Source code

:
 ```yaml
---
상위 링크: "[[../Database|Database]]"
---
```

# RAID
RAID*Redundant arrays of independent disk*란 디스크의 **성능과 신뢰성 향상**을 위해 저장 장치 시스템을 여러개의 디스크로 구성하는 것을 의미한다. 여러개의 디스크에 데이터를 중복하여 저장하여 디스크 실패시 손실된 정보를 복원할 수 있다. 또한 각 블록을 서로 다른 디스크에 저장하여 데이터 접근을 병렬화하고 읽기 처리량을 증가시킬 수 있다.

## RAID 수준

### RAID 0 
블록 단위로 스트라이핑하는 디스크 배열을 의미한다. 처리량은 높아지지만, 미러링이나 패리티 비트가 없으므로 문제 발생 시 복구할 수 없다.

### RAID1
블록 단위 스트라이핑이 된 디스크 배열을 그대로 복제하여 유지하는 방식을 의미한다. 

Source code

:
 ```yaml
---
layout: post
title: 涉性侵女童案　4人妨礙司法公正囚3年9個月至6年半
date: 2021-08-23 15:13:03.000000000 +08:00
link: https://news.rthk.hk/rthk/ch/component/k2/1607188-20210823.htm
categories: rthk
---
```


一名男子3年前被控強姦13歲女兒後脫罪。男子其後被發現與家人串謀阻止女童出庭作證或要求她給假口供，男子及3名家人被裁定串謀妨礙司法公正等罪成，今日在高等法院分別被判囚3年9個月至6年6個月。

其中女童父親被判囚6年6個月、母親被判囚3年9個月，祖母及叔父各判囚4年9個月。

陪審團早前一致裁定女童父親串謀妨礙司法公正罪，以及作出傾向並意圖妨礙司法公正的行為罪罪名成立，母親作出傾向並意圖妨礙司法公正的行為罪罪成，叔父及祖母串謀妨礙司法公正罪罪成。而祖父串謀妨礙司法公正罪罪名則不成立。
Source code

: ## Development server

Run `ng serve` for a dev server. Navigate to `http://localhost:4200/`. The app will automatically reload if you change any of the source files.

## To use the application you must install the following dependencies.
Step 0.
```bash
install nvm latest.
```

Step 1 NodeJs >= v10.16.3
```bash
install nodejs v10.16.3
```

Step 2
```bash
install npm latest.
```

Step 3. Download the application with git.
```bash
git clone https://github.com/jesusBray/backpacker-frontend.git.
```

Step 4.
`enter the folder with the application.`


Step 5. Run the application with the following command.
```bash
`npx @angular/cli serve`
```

> [Work order]: Your task is to extract all of the records exactly.

> [Reply]:
Source code

:
 ```yaml
---
상위 링크: "[[../Database|Database]]"
---
```

# RAID
RAID*Redundant arrays of independent disk*란 디스크의 **성능과 신뢰성 향상**을 위해 저장 장치 시스템을 여러개의 디스크로 구성하는 것을 의미한다. 여러개의 디스크에 데이터를 중복하여 저장하여 디스크 실패시 손실된 정보를 복원할 수 있다. 또한 각 블록을 서로 다른 디스크에 저장하여 데이터 접근을 병렬화하고 읽기 처리량을 증가시킬 수 있다.

## RAID 수준

### RAID 0 
블록 단위로 스트라이핑하는 디스크 배열을 의미한다. 처리량은 높아지지만, 미러링이나 패리티 비트가 없으므로 문제 발생 시 복구할 수 없다.

### RAID1
블록 단위 스트라이핑이 된 디스크 배열을 그대로 복제하여 유지하는 방식을 의미한다. 

Source code

:
 ```yaml
---
layout: post
title: 涉性侵女童案　4人妨礙司法公正囚3年9個月至6年半
date: 2021-08-23 15:13:03.000000000 +08:00
link: https://news.rthk.hk/rthk/ch/component/k2/1607188-20210823.htm
categories: rthk
---
```


一名男子3年前被控強姦13歲女兒後脫罪。男子其後被發現與家人串謀阻止女童出庭作證或要求她給假口供，男子及3名家人被裁定串謀妨礙司法公正等罪成，今日在高等法院分別被判囚3年9個月至6年6個月。

其中女童父親被判囚6年6個月、母親被判囚3年9個月，祖母及叔父各判囚4年9個月。

陪審團早前一致裁定女童父親串謀妨礙司法公正罪，以及作出傾向並意圖妨礙司法公正的行為罪罪名成立，母親作出傾向並意圖妨礙司法公正的行為罪罪成，叔父及祖母串謀妨礙司法公正罪罪成。而祖父串謀妨礙司法公正罪罪名則不成立。
Source code

: ## Development server

Run `ng serve` for a dev server. Navigate to `http://localhost:4200/`. The app will automatically reload if you change any of the source files.

## To use the application you must install the following dependencies.
Step 0.
```bash
install nvm latest.
```

Step 1 NodeJs >= v10.16.3
```bash
install nodejs v10.16.3
```

Step 2
```bash
install npm latest.
```

Step 3. Download the application with git.
```bash
git clone https://github.com/jesusBray/backpacker-frontend.git.
```

Step 4.
`enter the folder with the application.`


Step 5. Run the application with the following command.
```bash
`npx @angular/cli serve`
```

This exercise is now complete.